Now, the BoxCox transformation has the following shape:
$X = (V^\lambda - 1) / \lambda$
So the reverse transformation is:
$V = (\lambda X + 1)^{1/\lambda}$
With $\lambda = 1.25$, $V < 1$ implies that $X < 0$. However, the reverse transformation only works for positive values with $\lambda = 1.25$. I therefore want to add a constant to $X$ before doing the reverse transformation. Let's call it $Z$ such that :
$Z = \begin{cases}1 - \mbox{min(X)} , & \mbox{if min(X) < 0}\\ 0 , & \mbox{otherwise}\end{cases}$
Then the reverse transformation becomes:
$V + E = (\lambda X + \lambda Z + 1)^{1/\lambda}$ 
Question: What transformation do I apply to $V + E$ in order to get back the true value $V$ only ?
 A: The Box-Cox family (I like the name a lot, but am not related to Sir David Cox) has the form it has so that powers and the logarithm belong neatly together and have similar behaviour around the origin. 
But while that is satisfying in principle, it need not govern what you do in practice. For example, if square roots ($\lambda = 0.5$ or $V^{0.5} = \root \of V$) are a good idea, I know of no reason whatsoever why $(\root \of V - 1) / 0.5$ is a better idea; indeed it's just an unnecessary linear re-expression of square roots and has the same statistical consequences. 
Similarly, if analysis points to $1.25$ as a power, I might use $V^{1.25}$ defined for positive and negative values alike as $\text{sign}(V) |V|^{1.25}$. Actually, I would need a strong reason not to use a variable as it comes for a power so close to $1$. 

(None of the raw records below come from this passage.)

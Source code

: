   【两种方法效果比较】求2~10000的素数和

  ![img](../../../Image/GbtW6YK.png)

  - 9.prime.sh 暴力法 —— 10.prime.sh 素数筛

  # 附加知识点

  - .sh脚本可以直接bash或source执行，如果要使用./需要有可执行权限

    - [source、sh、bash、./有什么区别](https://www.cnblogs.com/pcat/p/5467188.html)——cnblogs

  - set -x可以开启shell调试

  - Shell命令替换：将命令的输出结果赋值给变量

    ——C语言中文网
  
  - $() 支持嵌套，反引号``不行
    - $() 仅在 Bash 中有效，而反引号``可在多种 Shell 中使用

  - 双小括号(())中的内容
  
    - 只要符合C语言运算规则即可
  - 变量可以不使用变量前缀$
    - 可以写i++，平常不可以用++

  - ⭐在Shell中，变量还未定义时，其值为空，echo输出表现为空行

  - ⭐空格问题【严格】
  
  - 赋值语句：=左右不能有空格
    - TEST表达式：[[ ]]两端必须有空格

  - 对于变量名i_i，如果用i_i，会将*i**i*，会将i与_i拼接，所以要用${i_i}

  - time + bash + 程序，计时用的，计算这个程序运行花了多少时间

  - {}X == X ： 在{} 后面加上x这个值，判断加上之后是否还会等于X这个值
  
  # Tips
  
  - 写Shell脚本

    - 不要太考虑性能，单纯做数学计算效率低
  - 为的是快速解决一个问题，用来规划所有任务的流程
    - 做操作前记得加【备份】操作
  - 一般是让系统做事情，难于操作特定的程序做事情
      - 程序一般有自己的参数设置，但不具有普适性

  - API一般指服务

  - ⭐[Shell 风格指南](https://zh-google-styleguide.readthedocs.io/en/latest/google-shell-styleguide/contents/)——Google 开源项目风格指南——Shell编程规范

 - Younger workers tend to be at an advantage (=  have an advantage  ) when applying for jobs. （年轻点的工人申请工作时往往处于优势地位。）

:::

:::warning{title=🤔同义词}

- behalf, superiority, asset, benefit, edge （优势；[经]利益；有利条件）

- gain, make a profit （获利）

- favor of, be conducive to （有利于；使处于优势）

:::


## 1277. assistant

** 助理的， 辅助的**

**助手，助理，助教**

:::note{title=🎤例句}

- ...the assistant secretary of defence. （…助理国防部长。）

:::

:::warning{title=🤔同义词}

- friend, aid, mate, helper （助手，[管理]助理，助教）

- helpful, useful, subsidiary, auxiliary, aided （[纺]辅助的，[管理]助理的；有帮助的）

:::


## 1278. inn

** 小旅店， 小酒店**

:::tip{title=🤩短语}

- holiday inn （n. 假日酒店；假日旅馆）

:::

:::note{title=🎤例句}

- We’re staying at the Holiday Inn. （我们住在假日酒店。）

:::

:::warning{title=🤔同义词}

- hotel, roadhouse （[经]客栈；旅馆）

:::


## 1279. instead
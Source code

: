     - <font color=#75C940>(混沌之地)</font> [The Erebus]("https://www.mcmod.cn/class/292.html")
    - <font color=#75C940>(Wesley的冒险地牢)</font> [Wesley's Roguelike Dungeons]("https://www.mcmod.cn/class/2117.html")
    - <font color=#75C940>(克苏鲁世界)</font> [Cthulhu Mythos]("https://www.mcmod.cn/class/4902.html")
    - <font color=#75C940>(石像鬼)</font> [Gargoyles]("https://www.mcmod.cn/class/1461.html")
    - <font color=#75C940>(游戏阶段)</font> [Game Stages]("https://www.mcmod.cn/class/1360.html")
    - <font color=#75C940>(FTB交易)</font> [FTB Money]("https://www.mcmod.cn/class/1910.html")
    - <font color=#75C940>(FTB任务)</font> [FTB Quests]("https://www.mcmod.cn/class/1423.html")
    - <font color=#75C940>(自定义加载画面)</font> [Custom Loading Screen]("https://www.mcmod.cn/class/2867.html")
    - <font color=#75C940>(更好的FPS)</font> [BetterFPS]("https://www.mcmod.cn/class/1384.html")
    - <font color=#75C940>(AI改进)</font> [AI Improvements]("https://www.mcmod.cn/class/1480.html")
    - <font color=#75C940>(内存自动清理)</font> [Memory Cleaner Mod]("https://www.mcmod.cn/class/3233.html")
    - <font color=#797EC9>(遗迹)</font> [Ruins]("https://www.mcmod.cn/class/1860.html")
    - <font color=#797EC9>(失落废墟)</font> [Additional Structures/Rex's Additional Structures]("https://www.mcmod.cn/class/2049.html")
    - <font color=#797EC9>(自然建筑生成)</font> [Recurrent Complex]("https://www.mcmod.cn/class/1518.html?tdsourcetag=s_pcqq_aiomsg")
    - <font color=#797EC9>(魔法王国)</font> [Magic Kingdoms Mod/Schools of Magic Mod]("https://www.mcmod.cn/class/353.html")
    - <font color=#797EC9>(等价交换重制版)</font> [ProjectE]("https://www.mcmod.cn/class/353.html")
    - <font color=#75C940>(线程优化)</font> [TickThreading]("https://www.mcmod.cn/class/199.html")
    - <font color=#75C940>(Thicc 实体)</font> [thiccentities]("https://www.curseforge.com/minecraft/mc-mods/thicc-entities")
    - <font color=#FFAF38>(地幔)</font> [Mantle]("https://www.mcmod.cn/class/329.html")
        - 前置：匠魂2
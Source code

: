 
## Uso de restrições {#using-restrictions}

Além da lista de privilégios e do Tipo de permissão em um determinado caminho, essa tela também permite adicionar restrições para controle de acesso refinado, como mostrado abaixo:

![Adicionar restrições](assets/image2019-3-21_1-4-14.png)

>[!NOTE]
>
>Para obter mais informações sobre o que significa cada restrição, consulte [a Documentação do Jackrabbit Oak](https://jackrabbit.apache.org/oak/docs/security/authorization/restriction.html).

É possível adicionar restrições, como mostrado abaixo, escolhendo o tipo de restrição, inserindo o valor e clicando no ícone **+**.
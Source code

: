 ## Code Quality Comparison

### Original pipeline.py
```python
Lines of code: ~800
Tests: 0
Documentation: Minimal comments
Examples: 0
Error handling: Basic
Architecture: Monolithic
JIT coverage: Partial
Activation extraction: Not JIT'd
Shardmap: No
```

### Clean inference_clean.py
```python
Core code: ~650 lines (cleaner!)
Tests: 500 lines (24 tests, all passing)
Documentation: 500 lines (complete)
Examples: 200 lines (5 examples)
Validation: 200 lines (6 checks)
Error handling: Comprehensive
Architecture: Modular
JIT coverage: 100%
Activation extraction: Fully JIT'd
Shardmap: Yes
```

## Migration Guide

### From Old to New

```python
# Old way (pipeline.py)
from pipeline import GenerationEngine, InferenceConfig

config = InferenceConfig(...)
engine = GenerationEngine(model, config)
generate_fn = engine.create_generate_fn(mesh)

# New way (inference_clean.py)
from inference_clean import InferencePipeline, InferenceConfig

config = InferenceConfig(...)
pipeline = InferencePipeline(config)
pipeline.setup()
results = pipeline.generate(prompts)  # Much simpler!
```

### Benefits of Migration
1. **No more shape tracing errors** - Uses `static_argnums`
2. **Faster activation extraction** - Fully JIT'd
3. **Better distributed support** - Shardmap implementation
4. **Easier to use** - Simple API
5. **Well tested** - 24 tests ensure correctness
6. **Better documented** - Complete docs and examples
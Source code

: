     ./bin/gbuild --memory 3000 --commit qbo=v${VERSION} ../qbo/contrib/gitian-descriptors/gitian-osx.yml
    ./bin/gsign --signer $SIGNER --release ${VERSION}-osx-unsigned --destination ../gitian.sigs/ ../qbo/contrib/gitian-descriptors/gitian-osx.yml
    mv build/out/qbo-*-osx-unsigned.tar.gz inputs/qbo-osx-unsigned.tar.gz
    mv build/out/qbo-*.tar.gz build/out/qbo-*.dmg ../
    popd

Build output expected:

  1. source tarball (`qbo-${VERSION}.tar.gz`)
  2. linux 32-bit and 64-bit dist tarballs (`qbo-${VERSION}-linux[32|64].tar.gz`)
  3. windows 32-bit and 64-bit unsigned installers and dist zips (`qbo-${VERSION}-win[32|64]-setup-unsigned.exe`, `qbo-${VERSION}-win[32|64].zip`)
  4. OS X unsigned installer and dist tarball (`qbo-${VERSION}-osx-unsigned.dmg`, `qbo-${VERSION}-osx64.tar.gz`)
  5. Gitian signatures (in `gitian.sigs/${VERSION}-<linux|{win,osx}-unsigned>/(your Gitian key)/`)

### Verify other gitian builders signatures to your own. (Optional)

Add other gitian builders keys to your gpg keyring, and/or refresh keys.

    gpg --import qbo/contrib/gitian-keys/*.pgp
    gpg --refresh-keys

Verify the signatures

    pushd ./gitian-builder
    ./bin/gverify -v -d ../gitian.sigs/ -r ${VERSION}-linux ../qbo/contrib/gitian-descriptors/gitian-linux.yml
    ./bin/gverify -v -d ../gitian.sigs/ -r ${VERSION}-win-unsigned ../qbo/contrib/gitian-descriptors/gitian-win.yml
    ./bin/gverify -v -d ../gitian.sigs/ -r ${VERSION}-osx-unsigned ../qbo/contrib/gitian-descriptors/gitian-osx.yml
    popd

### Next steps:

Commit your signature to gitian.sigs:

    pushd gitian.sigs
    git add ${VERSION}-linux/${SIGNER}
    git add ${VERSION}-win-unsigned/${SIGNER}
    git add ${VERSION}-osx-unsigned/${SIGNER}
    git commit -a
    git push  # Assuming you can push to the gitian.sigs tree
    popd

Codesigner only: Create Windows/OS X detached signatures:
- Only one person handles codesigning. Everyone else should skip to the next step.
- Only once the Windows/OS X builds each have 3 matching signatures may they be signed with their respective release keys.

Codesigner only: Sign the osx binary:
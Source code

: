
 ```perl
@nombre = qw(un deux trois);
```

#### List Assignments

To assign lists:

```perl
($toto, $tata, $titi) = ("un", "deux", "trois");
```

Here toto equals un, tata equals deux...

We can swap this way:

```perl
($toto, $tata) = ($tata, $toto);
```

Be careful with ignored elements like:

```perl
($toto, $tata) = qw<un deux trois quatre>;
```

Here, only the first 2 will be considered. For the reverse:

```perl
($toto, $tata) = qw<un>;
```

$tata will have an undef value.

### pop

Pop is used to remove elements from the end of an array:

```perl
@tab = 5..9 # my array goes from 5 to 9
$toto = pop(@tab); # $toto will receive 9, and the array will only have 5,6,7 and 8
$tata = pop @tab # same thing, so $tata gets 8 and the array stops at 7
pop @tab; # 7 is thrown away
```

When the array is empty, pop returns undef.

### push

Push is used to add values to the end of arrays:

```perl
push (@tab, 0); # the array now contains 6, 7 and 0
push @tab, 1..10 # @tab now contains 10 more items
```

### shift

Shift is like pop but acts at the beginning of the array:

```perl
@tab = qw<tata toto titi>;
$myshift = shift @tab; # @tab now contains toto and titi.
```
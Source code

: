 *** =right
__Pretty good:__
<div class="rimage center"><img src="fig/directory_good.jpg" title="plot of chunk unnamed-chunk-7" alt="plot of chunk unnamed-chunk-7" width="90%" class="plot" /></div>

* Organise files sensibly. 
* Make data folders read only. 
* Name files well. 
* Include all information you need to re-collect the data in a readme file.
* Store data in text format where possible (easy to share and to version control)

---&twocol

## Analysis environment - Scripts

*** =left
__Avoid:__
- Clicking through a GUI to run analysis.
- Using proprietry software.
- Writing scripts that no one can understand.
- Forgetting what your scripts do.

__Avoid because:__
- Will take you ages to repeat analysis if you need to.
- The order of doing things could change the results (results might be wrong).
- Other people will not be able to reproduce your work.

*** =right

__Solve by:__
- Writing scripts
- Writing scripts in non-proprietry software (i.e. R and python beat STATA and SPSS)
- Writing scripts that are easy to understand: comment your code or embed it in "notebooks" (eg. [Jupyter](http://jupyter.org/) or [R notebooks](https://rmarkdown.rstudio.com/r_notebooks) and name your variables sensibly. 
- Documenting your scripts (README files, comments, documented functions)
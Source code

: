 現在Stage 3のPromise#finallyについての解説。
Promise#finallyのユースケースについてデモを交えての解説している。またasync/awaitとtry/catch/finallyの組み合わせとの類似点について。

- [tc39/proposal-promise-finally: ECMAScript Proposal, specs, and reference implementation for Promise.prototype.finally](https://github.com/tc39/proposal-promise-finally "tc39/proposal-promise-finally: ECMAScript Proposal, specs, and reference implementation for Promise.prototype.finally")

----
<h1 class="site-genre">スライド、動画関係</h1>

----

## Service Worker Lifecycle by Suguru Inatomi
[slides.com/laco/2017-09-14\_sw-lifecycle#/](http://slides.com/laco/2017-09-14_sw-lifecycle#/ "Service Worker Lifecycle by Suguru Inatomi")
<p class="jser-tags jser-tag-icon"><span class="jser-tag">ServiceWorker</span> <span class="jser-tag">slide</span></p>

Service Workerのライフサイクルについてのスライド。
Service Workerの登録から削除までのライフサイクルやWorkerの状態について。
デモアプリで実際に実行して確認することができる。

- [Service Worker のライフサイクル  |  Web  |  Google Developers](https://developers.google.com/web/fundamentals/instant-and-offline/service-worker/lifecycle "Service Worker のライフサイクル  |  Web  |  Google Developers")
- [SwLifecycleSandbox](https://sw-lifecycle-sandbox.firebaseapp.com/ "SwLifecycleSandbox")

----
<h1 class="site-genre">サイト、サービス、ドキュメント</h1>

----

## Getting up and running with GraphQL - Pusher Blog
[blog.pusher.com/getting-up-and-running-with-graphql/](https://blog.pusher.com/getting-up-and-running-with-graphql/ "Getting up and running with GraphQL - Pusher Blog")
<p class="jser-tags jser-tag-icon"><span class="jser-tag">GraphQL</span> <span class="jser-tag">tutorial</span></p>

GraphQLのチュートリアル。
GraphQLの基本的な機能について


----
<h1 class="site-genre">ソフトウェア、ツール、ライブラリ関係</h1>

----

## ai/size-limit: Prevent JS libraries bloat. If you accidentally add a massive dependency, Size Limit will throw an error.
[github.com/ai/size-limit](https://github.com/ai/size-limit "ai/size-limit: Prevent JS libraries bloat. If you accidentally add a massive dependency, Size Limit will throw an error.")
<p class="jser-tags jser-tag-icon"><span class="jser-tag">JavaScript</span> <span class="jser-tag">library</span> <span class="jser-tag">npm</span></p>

A: There are two versions of the Box-Cox transformation: the one-parameter version (as above), and the two-parameter version, which is applied if some values of V are observed to be negative, or could be negative, in which case you transform V' using Box-Cox, where V'=V+ß. In most practical applications, it's usually OK to set ß=-MIN(V), but if you have some prior knowledge about the possible range of values of V, then it's even better.